You are scheduling jobs on processors. You have n jobs, and each job i has an arrival time a_i, and length l_i of cycles that it must be processed, and a deadline d_i. The job must be scheduled for exactly l_i cycles no earlier than time a_i and it must complete by time d_i. Each processor can process exactly one job at a time, and each job can be run on exactly one processor at a time. However, jobs can be interrupted and restarted on the same or a different processor as long as the total time spent processing the job is l_i. In addition, you have k processors and each processor j is available for processing jobs between time s_j and t_j.

Given a set of n jobs and k processors, give an efficient algorithm that either finds a schedule that can complete each job by its deadline or reports that no such schedule exists. Prove the algorithm is correct, and state and justifty the running time.

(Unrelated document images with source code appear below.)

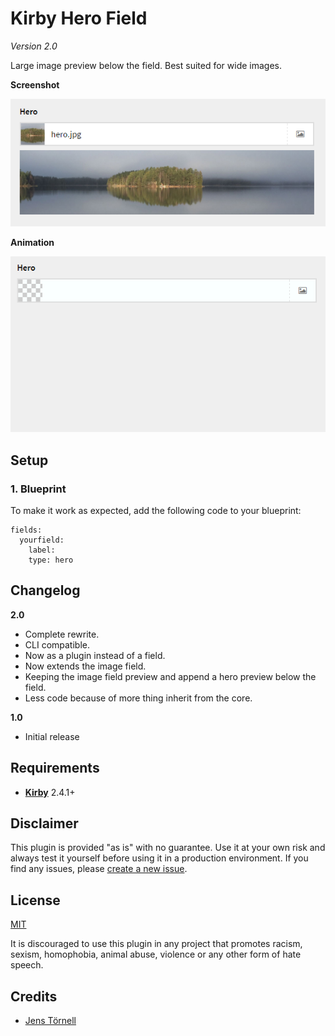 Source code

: # Kirby Hero Field

*Version 2.0*

Large image preview below the field. Best suited for wide images.

**Screenshot**

![](docs/screenshot.png)

**Animation**

![](docs/animation.gif)

## Setup

### 1. Blueprint

To make it work as expected, add the following code to your blueprint:

```
fields:
  yourfield:
    label: 
    type: hero
```

## Changelog

**2.0**

- Complete rewrite.
- CLI compatible.
- Now as a plugin instead of a field.
- Now extends the image field.
- Keeping the image field preview and append a hero preview below the field.
- Less code because of more thing inherit from the core. 

**1.0**

- Initial release

## Requirements

- [**Kirby**](https://getkirby.com/) 2.4.1+

## Disclaimer

This plugin is provided "as is" with no guarantee. Use it at your own risk and always test it yourself before using it in a production environment. If you find any issues, please [create a new issue](https://github.com/jenstornell/kirby-hero-field/issues/new).

## License

[MIT](https://opensource.org/licenses/MIT)

It is discouraged to use this plugin in any project that promotes racism, sexism, homophobia, animal abuse, violence or any other form of hate speech.

## Credits

- [Jens Törnell](https://github.com/jenstornell)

(For example, we have two jobs. J₁ arrives at time 0, requires 3 cycles, and must complete by time 4. Job J₂ arrives at time 1, requires 2 cycles, and must complete by time 3. We have 2 processors. P₁ is available between times 0 and 4. Processor P₂ is available for times 2 to 3. At time 0 we schedule job J₁ on P₁. At time 1 we interrupt J₁ and run J₂ on P₁. At time 2 we start running J₁ on processor P₂. At time 3, job J₂ is now complete by its deadline, and processor P₂ is no longer available. We interrupt job J₁ and move J₁ to run on processor P₁. At time 4, job J₁ has now run 3 cycles and is complete by its deadline. As a result, we scheduled both jobs to complete by their deadline.